It can be helpful, at times, to just write out your own sense of what you’re asking of your own creative work. What are you seeking to engender, and what do you want from it. And just see what’s consciously present. I can pretty much guarantee for everyone that there will be a mix of deep, essential aspirations and then some junk that you’ve picked up along the way that isn’t serving you. Some things, as you write them out, may be obviously unhelpful just in the writing. “Whose demand is that? I don’t even care about that.” Some may be noticed as the kind of demand that closes things down only later; we’ll sense it’s around within our process at a later time, maybe as we’re working. And some things will forever remain untouched by any questioning because they are truly yours to keep. With this kind of exploration, I really feel if something is yours, if it’s essential to you, that it will remain even if you question it very energetically. What is authentic to you, what serves your process will always withstand any questioning or exploration.
Creativity lessons from Insight Meditation practice…
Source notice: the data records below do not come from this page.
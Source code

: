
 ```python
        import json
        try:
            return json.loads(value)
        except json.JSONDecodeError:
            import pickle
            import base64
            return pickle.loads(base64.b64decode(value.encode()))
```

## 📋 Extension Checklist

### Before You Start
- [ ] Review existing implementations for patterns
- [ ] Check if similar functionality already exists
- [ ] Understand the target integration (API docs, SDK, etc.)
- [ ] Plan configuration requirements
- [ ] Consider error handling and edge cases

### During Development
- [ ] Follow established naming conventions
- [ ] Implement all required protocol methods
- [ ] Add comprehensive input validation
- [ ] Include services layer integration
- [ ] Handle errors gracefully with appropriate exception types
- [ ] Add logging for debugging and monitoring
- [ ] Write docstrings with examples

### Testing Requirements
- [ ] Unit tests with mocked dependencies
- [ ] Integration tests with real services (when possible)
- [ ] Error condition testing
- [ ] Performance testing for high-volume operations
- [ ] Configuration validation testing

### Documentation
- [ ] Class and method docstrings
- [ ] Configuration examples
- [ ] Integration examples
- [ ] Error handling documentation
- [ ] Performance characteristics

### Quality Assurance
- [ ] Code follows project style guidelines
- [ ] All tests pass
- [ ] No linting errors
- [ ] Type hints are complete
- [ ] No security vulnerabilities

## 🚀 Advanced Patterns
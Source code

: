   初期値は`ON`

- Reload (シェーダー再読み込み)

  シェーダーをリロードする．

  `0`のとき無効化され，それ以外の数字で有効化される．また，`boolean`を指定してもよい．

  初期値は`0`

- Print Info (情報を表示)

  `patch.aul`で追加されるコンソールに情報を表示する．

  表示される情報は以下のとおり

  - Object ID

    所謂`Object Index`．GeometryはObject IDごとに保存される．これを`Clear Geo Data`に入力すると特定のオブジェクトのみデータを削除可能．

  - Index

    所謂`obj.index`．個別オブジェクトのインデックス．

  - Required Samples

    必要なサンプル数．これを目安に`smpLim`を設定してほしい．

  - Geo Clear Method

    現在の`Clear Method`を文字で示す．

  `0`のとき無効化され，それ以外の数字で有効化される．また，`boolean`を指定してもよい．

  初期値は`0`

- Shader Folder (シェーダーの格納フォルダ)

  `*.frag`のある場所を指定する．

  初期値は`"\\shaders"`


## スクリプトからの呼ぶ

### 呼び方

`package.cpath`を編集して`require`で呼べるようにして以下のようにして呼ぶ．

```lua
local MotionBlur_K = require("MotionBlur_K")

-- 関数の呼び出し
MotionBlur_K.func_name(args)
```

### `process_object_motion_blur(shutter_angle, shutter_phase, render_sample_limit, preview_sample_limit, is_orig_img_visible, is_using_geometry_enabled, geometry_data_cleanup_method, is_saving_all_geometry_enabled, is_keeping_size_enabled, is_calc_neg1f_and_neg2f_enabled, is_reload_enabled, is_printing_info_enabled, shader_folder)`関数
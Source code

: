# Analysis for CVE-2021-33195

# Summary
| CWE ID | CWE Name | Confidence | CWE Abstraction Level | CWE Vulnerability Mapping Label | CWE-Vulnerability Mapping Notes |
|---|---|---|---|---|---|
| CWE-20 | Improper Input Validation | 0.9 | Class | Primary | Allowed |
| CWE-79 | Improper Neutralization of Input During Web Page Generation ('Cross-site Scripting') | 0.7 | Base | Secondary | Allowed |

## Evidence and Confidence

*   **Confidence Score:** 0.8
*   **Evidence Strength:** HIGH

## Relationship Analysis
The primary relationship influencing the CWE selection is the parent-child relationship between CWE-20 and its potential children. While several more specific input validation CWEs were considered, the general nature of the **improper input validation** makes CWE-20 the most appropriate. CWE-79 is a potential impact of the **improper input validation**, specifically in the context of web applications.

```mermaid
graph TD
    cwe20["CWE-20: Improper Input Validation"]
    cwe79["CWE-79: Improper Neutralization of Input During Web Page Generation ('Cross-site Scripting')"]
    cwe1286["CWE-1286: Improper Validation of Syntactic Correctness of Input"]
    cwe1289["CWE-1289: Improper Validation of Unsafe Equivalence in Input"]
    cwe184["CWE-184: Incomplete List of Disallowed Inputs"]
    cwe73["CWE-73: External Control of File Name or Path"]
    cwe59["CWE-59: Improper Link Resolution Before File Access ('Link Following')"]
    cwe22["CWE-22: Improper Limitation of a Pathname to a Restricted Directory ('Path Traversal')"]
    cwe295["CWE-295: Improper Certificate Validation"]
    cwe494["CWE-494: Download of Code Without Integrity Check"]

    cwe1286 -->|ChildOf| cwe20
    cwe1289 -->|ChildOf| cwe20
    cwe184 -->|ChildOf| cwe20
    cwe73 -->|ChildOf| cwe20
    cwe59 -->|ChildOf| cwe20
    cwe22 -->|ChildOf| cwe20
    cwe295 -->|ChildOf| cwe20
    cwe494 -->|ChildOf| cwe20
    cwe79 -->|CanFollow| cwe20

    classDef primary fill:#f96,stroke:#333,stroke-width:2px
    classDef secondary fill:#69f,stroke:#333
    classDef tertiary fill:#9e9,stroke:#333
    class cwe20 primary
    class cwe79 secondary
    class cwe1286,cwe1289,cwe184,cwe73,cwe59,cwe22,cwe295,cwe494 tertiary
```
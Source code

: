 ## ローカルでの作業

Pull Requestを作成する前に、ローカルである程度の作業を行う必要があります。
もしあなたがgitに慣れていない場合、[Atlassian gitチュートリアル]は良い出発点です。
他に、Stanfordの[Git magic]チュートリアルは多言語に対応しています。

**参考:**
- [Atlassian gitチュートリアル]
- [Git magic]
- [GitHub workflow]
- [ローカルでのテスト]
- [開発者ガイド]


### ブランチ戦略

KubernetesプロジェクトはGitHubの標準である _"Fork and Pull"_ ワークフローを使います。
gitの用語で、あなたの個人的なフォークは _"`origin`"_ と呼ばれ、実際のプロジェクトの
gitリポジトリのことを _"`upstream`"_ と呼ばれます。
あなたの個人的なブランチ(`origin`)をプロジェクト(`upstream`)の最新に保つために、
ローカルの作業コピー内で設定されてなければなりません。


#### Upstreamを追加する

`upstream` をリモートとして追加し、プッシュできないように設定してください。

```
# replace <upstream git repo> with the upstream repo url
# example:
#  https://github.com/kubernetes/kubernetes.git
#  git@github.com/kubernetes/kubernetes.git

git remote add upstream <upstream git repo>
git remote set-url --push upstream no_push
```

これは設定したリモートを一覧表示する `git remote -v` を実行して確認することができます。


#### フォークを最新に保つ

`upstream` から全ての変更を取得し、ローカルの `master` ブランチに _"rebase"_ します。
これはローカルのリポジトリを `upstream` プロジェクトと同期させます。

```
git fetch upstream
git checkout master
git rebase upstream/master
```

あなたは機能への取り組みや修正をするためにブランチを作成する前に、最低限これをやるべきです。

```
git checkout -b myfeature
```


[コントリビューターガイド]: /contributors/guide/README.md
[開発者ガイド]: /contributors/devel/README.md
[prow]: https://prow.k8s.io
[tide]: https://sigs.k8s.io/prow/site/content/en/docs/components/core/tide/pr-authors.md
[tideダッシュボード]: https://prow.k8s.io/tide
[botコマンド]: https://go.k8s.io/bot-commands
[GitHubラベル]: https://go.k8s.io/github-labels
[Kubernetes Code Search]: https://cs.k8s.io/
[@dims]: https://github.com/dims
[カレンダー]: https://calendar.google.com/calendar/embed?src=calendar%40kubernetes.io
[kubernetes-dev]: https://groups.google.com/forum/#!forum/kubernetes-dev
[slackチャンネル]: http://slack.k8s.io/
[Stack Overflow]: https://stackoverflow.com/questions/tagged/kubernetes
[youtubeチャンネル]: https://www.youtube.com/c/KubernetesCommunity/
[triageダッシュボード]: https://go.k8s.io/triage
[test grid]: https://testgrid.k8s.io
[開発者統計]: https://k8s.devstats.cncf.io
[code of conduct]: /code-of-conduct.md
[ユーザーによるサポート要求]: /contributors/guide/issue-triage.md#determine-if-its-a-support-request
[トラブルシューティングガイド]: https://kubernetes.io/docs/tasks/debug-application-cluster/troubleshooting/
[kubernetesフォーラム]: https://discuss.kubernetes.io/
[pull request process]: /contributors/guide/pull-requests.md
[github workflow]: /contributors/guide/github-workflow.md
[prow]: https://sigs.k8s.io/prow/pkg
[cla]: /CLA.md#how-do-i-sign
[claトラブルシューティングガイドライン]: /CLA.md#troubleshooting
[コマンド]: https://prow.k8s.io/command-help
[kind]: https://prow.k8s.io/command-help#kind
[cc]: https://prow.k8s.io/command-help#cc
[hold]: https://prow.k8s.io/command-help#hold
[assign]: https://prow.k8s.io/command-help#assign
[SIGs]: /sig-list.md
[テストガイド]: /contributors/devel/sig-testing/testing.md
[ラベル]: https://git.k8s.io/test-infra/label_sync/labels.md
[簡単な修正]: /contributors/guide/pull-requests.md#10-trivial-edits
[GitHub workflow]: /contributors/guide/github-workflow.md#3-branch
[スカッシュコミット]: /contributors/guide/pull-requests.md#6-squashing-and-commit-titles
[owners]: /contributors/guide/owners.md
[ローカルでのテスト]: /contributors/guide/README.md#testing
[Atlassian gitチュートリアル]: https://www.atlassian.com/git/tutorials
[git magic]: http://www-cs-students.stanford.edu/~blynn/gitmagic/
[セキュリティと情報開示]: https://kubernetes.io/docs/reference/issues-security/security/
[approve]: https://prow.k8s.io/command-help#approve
I want to talk really specifically about a couple of lessons for me that came from my insight meditation practice that really supported the opening of my creative process. So one, when we gain some facility with clinging and releasing clinging and becoming less attached and less invested, we see how clearly our sense of who we are is shaped by how we relate to other things. What they mean to us, what we think of them. There’s a real back and forth there. When there is less clinging and less investment, we begin to open the space to see how the self is defined through what one is in relationship to. And you also kind of see that that’s the primary way we sense the self. Yeah, without being in relation to other things, there’s not a self that can be found in a very concrete way.
So there’s this link between clinging, craving, what we think of things, how we respond to them, how we judge things, how we compare one to another, and our sense of who we are. Our art is part of us, but it’s also outside of us. It’s something we make, and people can see it, judge it, and evaluate it, yet it’s quite close to us. So the more we identify with our work, the stronger the clinging becomes. When I feel really identified with my work (I am my work; if my work is unlovable then so am I), the art-making experience becomes more heavy, fraught, and narrowed.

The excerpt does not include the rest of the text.